8. Do you take the patients financial standing into account? What has that got to do with it you may say, well, supposing the patient knows that the on-going medical bills are going to reduce the whole family to poverty (and it happens) and so decides to ask for euthanasia rather than soldier on?
Ahh. Excellent question. Or to put it another way; What if the patient has reasons other than intractable pain and suffering that are pushing them to request assisted suicide? Many an elderly or terminally ill patient may not want to subject their family not only to the expense of their illness but also to the pain of seeing their loved one suffer and slowly die.
But then again, financial considerations or other concerns not directly related to intractable pain and suffering in a terminal patient do not fulfill the accepted criteria just as depression alone does not (see question #2).
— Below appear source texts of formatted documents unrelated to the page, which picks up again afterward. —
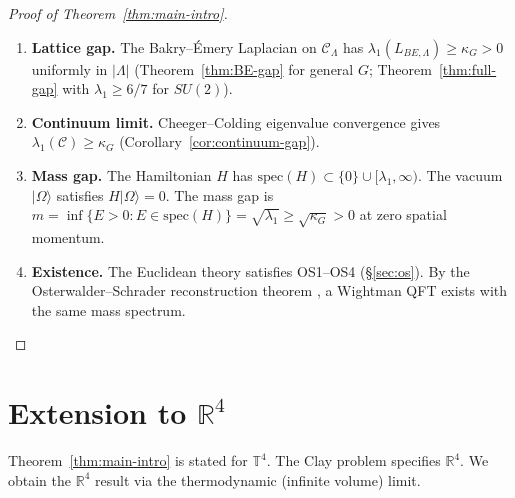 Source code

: \documentclass[11pt]{article}
\theoremstyle{definition}
\newcommand{\calC}{\mathcal{C}}
\newcommand{\R}{\mathbb{R}}
\newcommand{\T}{\mathbb{T}}
\begin{document}
\begin{proof}[Proof of Theorem~\ref{thm:main-intro}]
\leavevmode
\begin{enumerate}
    \item \textbf{Lattice gap.} The Bakry--\'Emery Laplacian on $\calC_\Lambda$ has $\lambda_1(L_{BE,\Lambda}) \geq \kappa_G > 0$ uniformly in $|\Lambda|$ (Theorem~\ref{thm:BE-gap} for general $G$; Theorem~\ref{thm:full-gap} with $\lambda_1 \geq 6/7$ for $SU(2)$).

    \item \textbf{Continuum limit.} Cheeger--Colding eigenvalue convergence gives $\lambda_1(\calC) \geq \kappa_G$ (Corollary~\ref{cor:continuum-gap}).

    \item \textbf{Mass gap.} The Hamiltonian $H$ has $\mathrm{spec}(H) \subset \{0\} \cup [\lambda_1, \infty)$. The vacuum $|\Omega\rangle$ satisfies $H|\Omega\rangle = 0$. The mass gap is $m = \inf\{E > 0 : E \in \mathrm{spec}(H)\} = \sqrt{\lambda_1} \geq \sqrt{\kappa_G} > 0$ at zero spatial momentum.

    \item \textbf{Existence.} The Euclidean theory satisfies OS1--OS4 (\S\ref{sec:os}). By the Osterwalder--Schrader reconstruction theorem \cite{OS73, OS75}, a Wightman QFT exists with the same mass spectrum. \qedhere
\end{enumerate}
\end{proof}


\section{Extension to $\R^4$}
\label{sec:R4}

Theorem~\ref{thm:main-intro} is stated for $\T^4$. The Clay problem specifies $\R^4$. We obtain the $\R^4$ result via the thermodynamic (infinite volume) limit.
\end{document}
What if a terminal patient does have intractable pain and suffering but other concerns like the financial well being of the family do play a part in the patient’s reasoning and decision to request assisted suicide?
If this is known to the physician then a request for a psychological evaluation should be made to ensure that the patient is making the request for assisted suicide appropriately and not under undue influence or pressure. But just because the family may save money from the patient’s early demise does not necessarily mean that this alone supercedes that patient’s right to self-determination!
There are still so many more questions that need to be asked with regard to assisted suicide.
Is it appropriate for the physician to FIRST bring up the option of assisted suicide to a terminal patient who is obviously suffering? Just what is the family’s role in this? What if the family approaches the physician with a request to “convince” the patient to consider assisted suicide? Can family members sue or get a court order to stop the assisted suicide? Exactly how do we determine and document “pain and suffering” in a terminal patient? What does the physician do with a patient who is not in any pain yet but has been diagnosed with a terminal illness and who wants assistance with suicide before the inevitable pain and suffering start? Should we require patients to endure pain and suffering first before we consider a request for assisted suicide?
Yes, euthanasia and assisted suicide is a can of worms waiting to be opened. But in my opinion it needs to be opened and these questions need to be asked because intractable pain and suffering is a very real issue and patient autonomy needs to be discussed and debated within this context. If you believe that we can make the issue of assisted suicide go away by not opening that Pandora’s box then you must believe as well that the issues of futile human suffering at end of life and patient autonomy and the right of self determination will also go away with it. Obviously this will not happen. It is a box that we must open.